I need to get a newer SUV for my wife. I have always bought my cars 4-5 years old from private party cash. I have grown frustrated with the used market this time, and am considering new.
I have spent a couple hours on this site and I could use some advice from you deal experts!
I want to know what the absolute best deal on a SUV is right now, and whether leasing or buying makes the most sense. Most important factor for me is lowest cost of ownership - and I have always thought buying used private party with cash was the key - but having trouble finding something this time around.
I can buy cash, but would want it to be a Highlander, MDX, pilot, CX-5, CX-9, or Lexus RX/NX.

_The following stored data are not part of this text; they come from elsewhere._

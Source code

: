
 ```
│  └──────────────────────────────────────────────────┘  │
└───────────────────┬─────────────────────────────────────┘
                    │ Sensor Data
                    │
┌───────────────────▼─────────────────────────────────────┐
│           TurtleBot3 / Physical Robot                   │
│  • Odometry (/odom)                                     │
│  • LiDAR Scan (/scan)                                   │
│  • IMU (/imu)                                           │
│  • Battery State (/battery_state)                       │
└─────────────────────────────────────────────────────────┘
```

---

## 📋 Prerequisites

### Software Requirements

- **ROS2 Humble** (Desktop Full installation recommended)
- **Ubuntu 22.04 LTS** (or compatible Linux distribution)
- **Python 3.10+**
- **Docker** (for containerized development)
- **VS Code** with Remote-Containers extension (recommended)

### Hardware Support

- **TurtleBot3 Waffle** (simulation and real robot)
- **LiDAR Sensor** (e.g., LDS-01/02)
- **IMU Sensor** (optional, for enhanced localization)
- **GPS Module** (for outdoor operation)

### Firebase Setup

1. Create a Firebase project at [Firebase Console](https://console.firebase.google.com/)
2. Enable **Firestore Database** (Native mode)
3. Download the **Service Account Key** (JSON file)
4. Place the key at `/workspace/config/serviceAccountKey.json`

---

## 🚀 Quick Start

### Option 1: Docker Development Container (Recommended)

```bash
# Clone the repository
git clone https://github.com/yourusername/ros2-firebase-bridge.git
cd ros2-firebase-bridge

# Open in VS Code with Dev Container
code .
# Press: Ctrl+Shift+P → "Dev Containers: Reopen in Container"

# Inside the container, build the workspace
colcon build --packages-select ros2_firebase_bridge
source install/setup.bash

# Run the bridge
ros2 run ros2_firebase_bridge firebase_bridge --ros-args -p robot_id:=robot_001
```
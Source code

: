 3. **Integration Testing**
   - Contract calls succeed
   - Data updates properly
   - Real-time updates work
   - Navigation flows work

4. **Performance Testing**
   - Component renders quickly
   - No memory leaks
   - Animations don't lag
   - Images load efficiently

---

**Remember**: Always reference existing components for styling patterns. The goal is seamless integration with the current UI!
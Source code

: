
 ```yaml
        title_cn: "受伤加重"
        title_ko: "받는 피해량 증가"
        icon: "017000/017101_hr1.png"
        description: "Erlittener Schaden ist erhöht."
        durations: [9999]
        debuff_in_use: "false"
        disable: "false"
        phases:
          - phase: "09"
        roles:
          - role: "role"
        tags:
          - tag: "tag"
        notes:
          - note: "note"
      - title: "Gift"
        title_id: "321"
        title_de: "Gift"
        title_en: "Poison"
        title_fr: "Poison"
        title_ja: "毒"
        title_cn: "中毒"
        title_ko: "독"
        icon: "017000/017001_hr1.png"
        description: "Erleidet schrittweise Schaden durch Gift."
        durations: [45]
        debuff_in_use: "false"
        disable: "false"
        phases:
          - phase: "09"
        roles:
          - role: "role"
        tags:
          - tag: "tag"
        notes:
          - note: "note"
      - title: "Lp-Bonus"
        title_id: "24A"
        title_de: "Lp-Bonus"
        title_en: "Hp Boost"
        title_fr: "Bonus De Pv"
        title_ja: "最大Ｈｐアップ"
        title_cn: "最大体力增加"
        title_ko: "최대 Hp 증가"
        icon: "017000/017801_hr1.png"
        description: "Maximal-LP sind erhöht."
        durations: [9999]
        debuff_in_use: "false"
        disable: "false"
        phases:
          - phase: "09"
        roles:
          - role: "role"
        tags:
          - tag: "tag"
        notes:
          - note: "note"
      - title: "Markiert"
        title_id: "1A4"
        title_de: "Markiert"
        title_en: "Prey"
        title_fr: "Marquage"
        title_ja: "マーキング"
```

Now that I found this site, I’m open to a lease if that makes more financial sense in some scenarios? If I don’t plan to own after lease term, I am open to pretty much ANY make/model as long as it has AWD/4WD.
Why not use @Jrouleau426, buy a new RAV4 hybrid or highlander and keep it a few years. That’s if he has one and sells in your market. Low cost of ownership, reliable, and will hold value well. They won’t lease well but if you can buy it you know it won’t lose much value.
Also the new CX-9 is not in the same league as the Telluride and palisade. Telluride and palisade are great cars to own and rate highly in drive quality, reliability, and space comfort ability (personally had both), but are hard to find deals on. If you put in the time and make moves during month/quarter end or sales event (Memorial Day, Independence Day etc.) you’ll be able to find some. Personally, CX-90 is not worth it.
The CX-90s have very nice interiors and the PHEV is interesting but the surge of random problems (new model after all) would keep me away.
To the OP - “Most important factor for me is lowest cost of ownership” - probably a Toyota then. You give up space (Highlander’s third row is poor), creature comforts, newest safety tech + highway driver assists.
Personally I’m a huge fan of the Hyundai/Kia highway driver assist system vs. the ping-pong system of Toyotas… and I primarily drive gas/ICE cars to road trip (and use EVs for daily commutes) so that is most important to me. For a daily and if you only need 2 rows… maybe a RAV4 Prime. It’s pricey but should keep long-term value. It’s not a great car for long road-tripping due to poor NVH… but that all depends on what you value the most… TCO seems to be your priority.
Now if the GH came with Toyota Safety Sense 2.5+ and the 23 Sequoia’s interior + infotainment + audio… and was priced at $55-60K… ugh… I’d run away.
Took the wife to sit in each car today to try to narrow down. She says the highlander is a bit too large, but loves the RX350H. (I think these are on the same chassis, but I couldn’t convince her on the highlander. (Also salesperson says hybrid highlanders are still selling $10K over MSRP - which I doubt).
NX was too small. CX-5 felt bigger and was fine - but CX-50 felt like the perfect size.
So if I buy - we are narrowed down to:
-CX-5
-CX-50
-RX350(h preferred)
-Tesla Y (additional - she really liked the size/storage and the way it drove).
Interesting observation from being at a major automall today: Really felt dead on such a major weekend. Each dealership had at most 3 or 4 families inside. Nearly no one walking the lot looking.
The CX90, like many Mazdas, will be a niche model compared to the sales leaders. It will appeal to people who want to spend $55-60k but don’t want a BMW badge or a $85-90k price tag of an X7.
Agreed, that’s the idea. My reference is based in the context of the CX-90s competence among competitors in the three row mid-size SUV class. I checked one out myself as that seemed to be the only “good” deal offered among brokers in the soflo market. While the exterior and interior redesign gives the impression of X5 lookalike, there’s not much substance behind looks. The infotainment system is a major fail. Even in case of desperation, this would be the last choice on the list.